発掘スタート。分からないことを乗り越えて
安房城発掘調査は、平成31年4月1日に本格的な調査がスタート。濵岡さんは、入庁2年目にしてその担当に就くことになった。大学で考古学を学んでいたとはいえ、主導的な立場で発掘調査を行うのは初めてだったため、当初は戸惑ったという。

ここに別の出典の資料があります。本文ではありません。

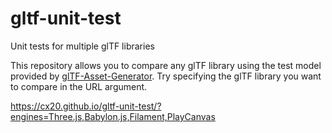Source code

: # gltf-unit-test
Unit tests for multiple glTF libraries

This repository allows you to compare any glTF library using the test model provided by [glTF-Asset-Generator](https://github.com/KhronosGroup/glTF-Asset-Generator).
Try specifying the glTF library you want to compare in the URL argument.

https://cx20.github.io/gltf-unit-test/?engines=Three.js,Babylon.js,Filament,PlayCanvas

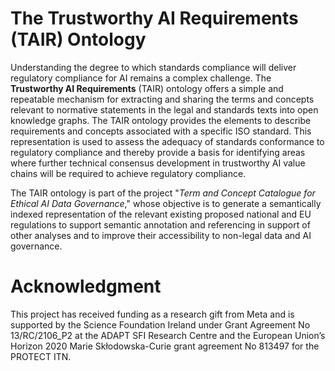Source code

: # The Trustworthy AI Requirements (TAIR) Ontology

Understanding the degree to which standards compliance will deliver regulatory compliance for AI remains a complex challenge. The **Trustworthy AI Requirements** (TAIR) ontology offers a simple and repeatable mechanism for extracting and sharing the terms and concepts relevant to normative statements in the legal and standards texts into open knowledge graphs. The TAIR ontology provides the elements to describe requirements and concepts associated with a specific ISO standard. This representation is used to assess the adequacy of standards conformance to regulatory compliance and thereby provide a basis for identifying areas where further technical consensus development in trustworthy AI value chains will be required to achieve regulatory compliance.

The TAIR ontology is part of the project "*Term and Concept Catalogue for Ethical AI Data Governance*," whose objective is to generate a semantically indexed representation of the relevant existing proposed national and EU regulations to support semantic annotation and referencing in support of other analyses and to improve their accessibility to non-legal data and AI governance.

# Acknowledgment

This project has received funding as a research gift from Meta and is supported by the Science Foundation Ireland under Grant Agreement No 13/RC/2106_P2 at the ADAPT SFI Research Centre and the European Union’s Horizon 2020 Marie Skłodowska-Curie grant agreement No 813497 for the PROTECT ITN.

「考古学を勉強してはいましたが、いざ始まると分からないことばかりでした。発掘作業員を募集することから始まり、必要な機械を島外から取り寄せたり。事務手続きが分からなくて、上司に助けられることも。技術的な面は、県の専門家の方々に何度も足を運んでいただいて助けてもらいました」
1200点もの出土品は県内でも珍しい
現在の安房城跡地に山城があったのは、15.6世紀の戦国時代だったと推定される。しかし、実際に出土するのは、12世紀後半〜13世紀初頭の中国の陶磁器などがほとんど。実は、屋久島の中世の様子が書かれた古文書や文献などがほとんど残っていないため、分からないことも多いという。
では何故、山城があったと考えられるのか?それは、周りが崖や川に囲まれた急峻な高台にあり、敵が侵入してきたときの防壁となる土塁と堀切が確認されていることから、立地的にも外部との遮断ができ、”見張り台”としての役割があったのではないかと考察されるからだという。

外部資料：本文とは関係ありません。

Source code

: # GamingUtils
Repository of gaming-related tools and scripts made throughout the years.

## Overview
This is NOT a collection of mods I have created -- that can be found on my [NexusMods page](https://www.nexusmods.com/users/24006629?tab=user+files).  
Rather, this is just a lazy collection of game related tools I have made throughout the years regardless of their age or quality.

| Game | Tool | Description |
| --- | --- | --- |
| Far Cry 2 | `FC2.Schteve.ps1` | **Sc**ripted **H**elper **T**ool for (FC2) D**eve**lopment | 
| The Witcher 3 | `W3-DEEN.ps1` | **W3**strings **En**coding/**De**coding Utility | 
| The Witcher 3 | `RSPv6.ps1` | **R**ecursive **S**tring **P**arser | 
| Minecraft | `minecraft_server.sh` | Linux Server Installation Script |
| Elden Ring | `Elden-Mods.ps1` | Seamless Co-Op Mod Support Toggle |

「山城があったと考えられる戦国時代より前の安房は、薩摩だけでなく琉球や中国(宋)などとの交易の中継地点だったとも考えられます。屋久島は海上から見ても山々が高く目立っていたんじゃないでしょうか。特に安房は大きい川もあり、船が立ち寄りやすかったのかもしれません。遺物のほとんどが12世紀後半〜13世紀初頭の白磁や石鍋など、当時としては大変高価で価値のあるものが多いんです。逆に一般庶民が使う安価なものは土師器一点のみ。現在の発掘範囲では、煮炊跡や住居跡など、明確な生活の痕は見つかっていません。今回は、開発のための保存調査だったので、機会があれば周辺の調査もしてみたいですね」
出土品を整理すると、その年代幅は中世前期(約800年ぐらい前)の、50年程度の期間であることが分かった。その総数は1200点にも上り、県内でもこのような短い年代幅でこれほどの遺物量は珍しいという。
島の子どもたちに分かりやすくお伝えしたい。
小さい頃から、歴史や地理の授業などが大好きだったという濵岡さん。
昨年は学校に行き、子どもたちに島の歴史や文化の話をしたことも。
「遺跡や遺物は地域の色があり、それらを扱う考古学は‘‘郷土教育‘‘のひとつだと思っています。教科書にも載っていない郷土史はテストでは役に立たないかもしれません。しかしその大切さは島を出たときにきっと分かると思います。これは僕の経験ですが、進学で島外に出て初めて自分の故郷について何も語れないということに気が付きました。
将来子どもたちが島を離れたとき、自らの故郷について誇りを持って語れるよう、考古学をとおして少しでもその手助けをすることが僕の役目だと思っています。」
屋久島には、90を超える遺跡があり、そのほとんどが沿岸部に分布し、島民の生活のすぐ近くにある。
安房城の調査が終了したら、次は楠川城跡地の調査をスタートさせる。